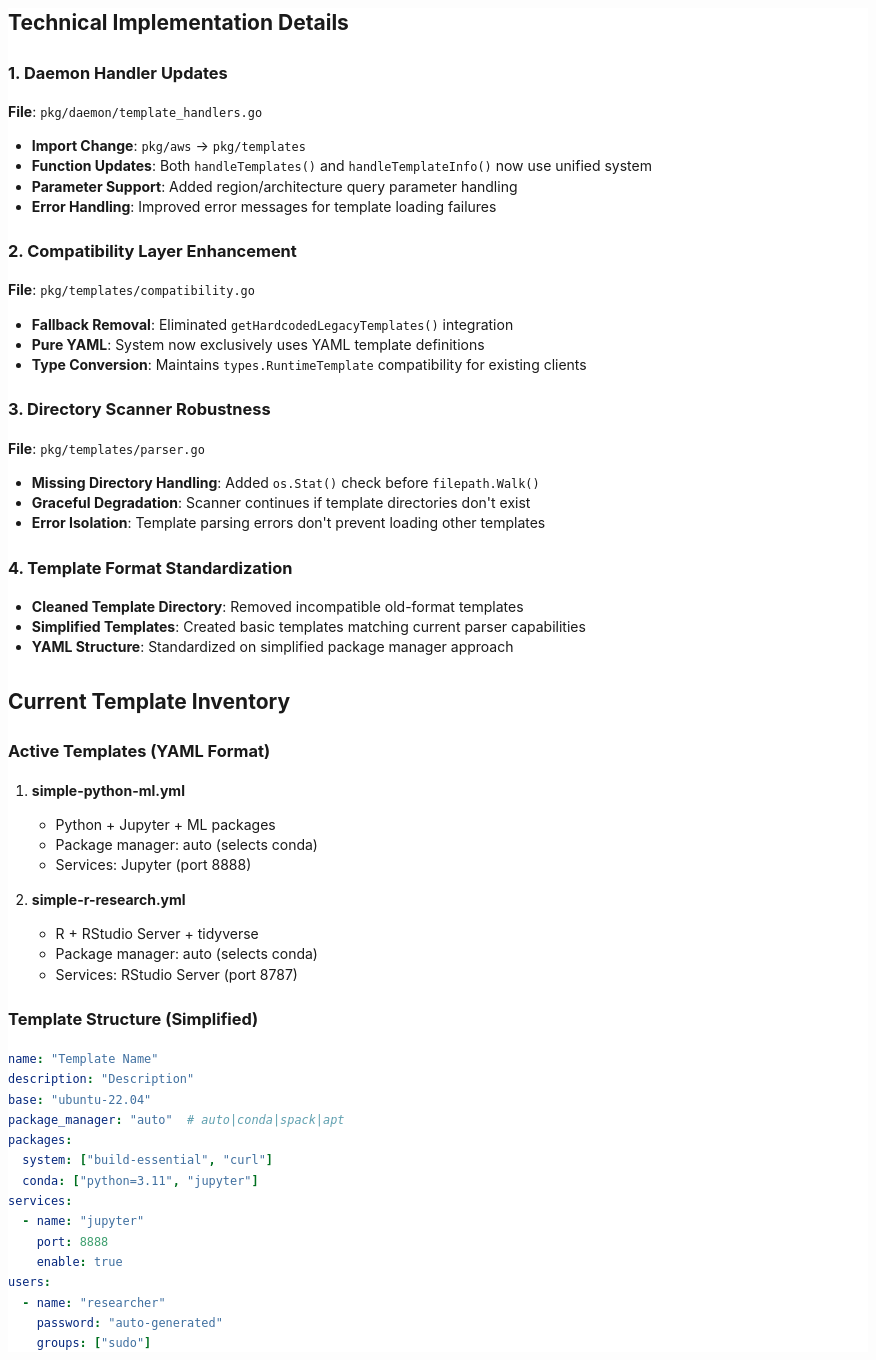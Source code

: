 ## Technical Implementation Details

### 1. Daemon Handler Updates
**File**: `pkg/daemon/template_handlers.go`
- **Import Change**: `pkg/aws` → `pkg/templates`
- **Function Updates**: Both `handleTemplates()` and `handleTemplateInfo()` now use unified system
- **Parameter Support**: Added region/architecture query parameter handling
- **Error Handling**: Improved error messages for template loading failures

### 2. Compatibility Layer Enhancement  
**File**: `pkg/templates/compatibility.go`
- **Fallback Removal**: Eliminated `getHardcodedLegacyTemplates()` integration
- **Pure YAML**: System now exclusively uses YAML template definitions
- **Type Conversion**: Maintains `types.RuntimeTemplate` compatibility for existing clients

### 3. Directory Scanner Robustness
**File**: `pkg/templates/parser.go`
- **Missing Directory Handling**: Added `os.Stat()` check before `filepath.Walk()`
- **Graceful Degradation**: Scanner continues if template directories don't exist
- **Error Isolation**: Template parsing errors don't prevent loading other templates

### 4. Template Format Standardization
- **Cleaned Template Directory**: Removed incompatible old-format templates
- **Simplified Templates**: Created basic templates matching current parser capabilities
- **YAML Structure**: Standardized on simplified package manager approach

## Current Template Inventory

### Active Templates (YAML Format)
1. **simple-python-ml.yml**
   - Python + Jupyter + ML packages
   - Package manager: auto (selects conda)
   - Services: Jupyter (port 8888)

2. **simple-r-research.yml** 
   - R + RStudio Server + tidyverse
   - Package manager: auto (selects conda)
   - Services: RStudio Server (port 8787)

### Template Structure (Simplified)
```yaml
name: "Template Name"
description: "Description"
base: "ubuntu-22.04" 
package_manager: "auto"  # auto|conda|spack|apt
packages:
  system: ["build-essential", "curl"]
  conda: ["python=3.11", "jupyter"]
services:
  - name: "jupyter"
    port: 8888
    enable: true
users:
  - name: "researcher"
    password: "auto-generated"
    groups: ["sudo"]
```
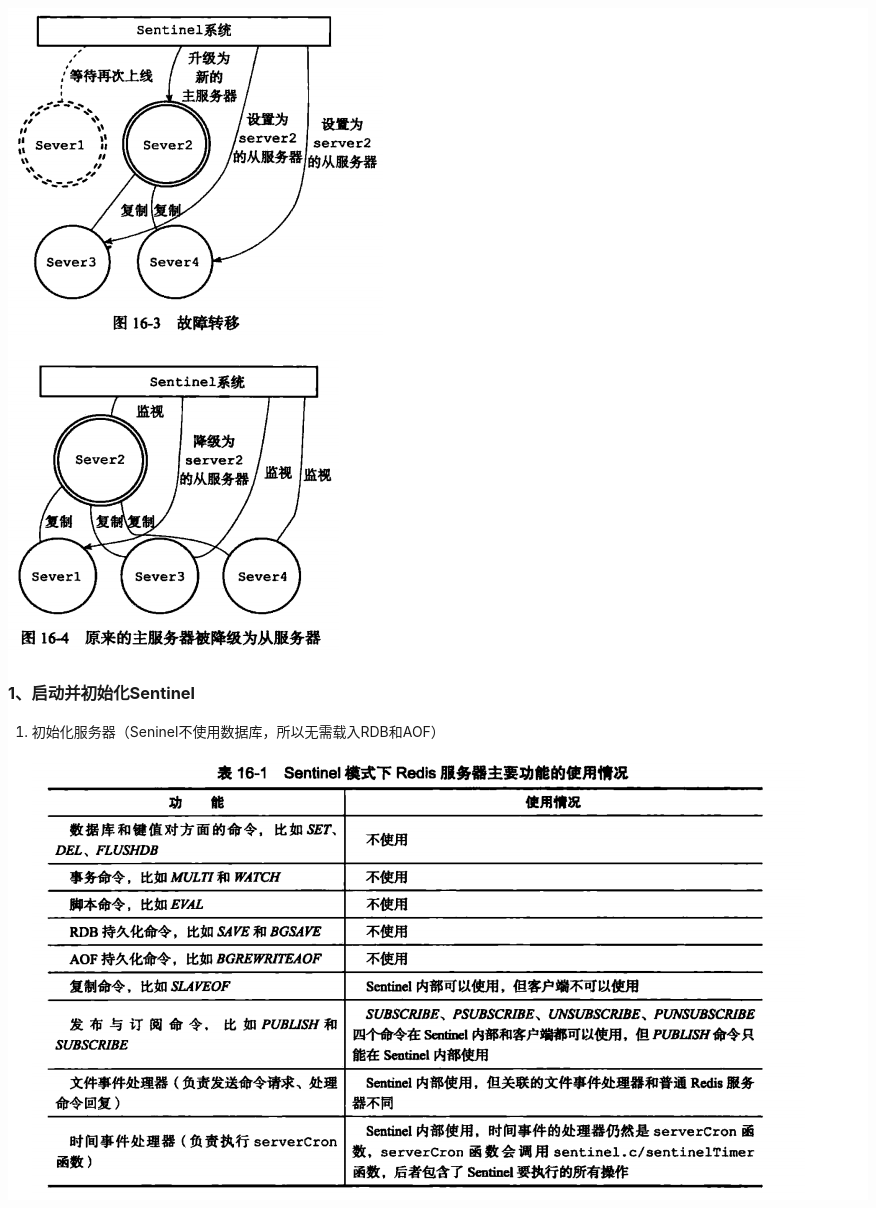 ![1584599751704](images/1584599751704.png)

![1584599761519](images/1584599761519.png)

### 1、启动并初始化Sentinel

1. 初始化服务器（Seninel不使用数据库，所以无需载入RDB和AOF）

   ![1584601110817](images/1584601110817.png)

■ WHAT YOU WILL DO
Please write the material out again exactly as shown above, minus any pictures.

■ ANSWER TO THIS PROBLEM
Source code

: ## Technical Implementation Details

### 1. Daemon Handler Updates
**File**: `pkg/daemon/template_handlers.go`
- **Import Change**: `pkg/aws` → `pkg/templates`
- **Function Updates**: Both `handleTemplates()` and `handleTemplateInfo()` now use unified system
- **Parameter Support**: Added region/architecture query parameter handling
- **Error Handling**: Improved error messages for template loading failures

### 2. Compatibility Layer Enhancement  
**File**: `pkg/templates/compatibility.go`
- **Fallback Removal**: Eliminated `getHardcodedLegacyTemplates()` integration
- **Pure YAML**: System now exclusively uses YAML template definitions
- **Type Conversion**: Maintains `types.RuntimeTemplate` compatibility for existing clients

### 3. Directory Scanner Robustness
**File**: `pkg/templates/parser.go`
- **Missing Directory Handling**: Added `os.Stat()` check before `filepath.Walk()`
- **Graceful Degradation**: Scanner continues if template directories don't exist
- **Error Isolation**: Template parsing errors don't prevent loading other templates

### 4. Template Format Standardization
- **Cleaned Template Directory**: Removed incompatible old-format templates
- **Simplified Templates**: Created basic templates matching current parser capabilities
- **YAML Structure**: Standardized on simplified package manager approach

## Current Template Inventory

### Active Templates (YAML Format)
1. **simple-python-ml.yml**
   - Python + Jupyter + ML packages
   - Package manager: auto (selects conda)
   - Services: Jupyter (port 8888)

2. **simple-r-research.yml** 
   - R + RStudio Server + tidyverse
   - Package manager: auto (selects conda)
   - Services: RStudio Server (port 8787)

### Template Structure (Simplified)
```yaml
name: "Template Name"
description: "Description"
base: "ubuntu-22.04" 
package_manager: "auto"  # auto|conda|spack|apt
packages:
  system: ["build-essential", "curl"]
  conda: ["python=3.11", "jupyter"]
services:
  - name: "jupyter"
    port: 8888
    enable: true
users:
  - name: "researcher"
    password: "auto-generated"
    groups: ["sudo"]
```
 ![1584599751704](images/1584599751704.png)

![1584599761519](images/1584599761519.png)

### 1、启动并初始化Sentinel

1. 初始化服务器（Seninel不使用数据库，所以无需载入RDB和AOF）

   ![1584601110817](images/1584601110817.png)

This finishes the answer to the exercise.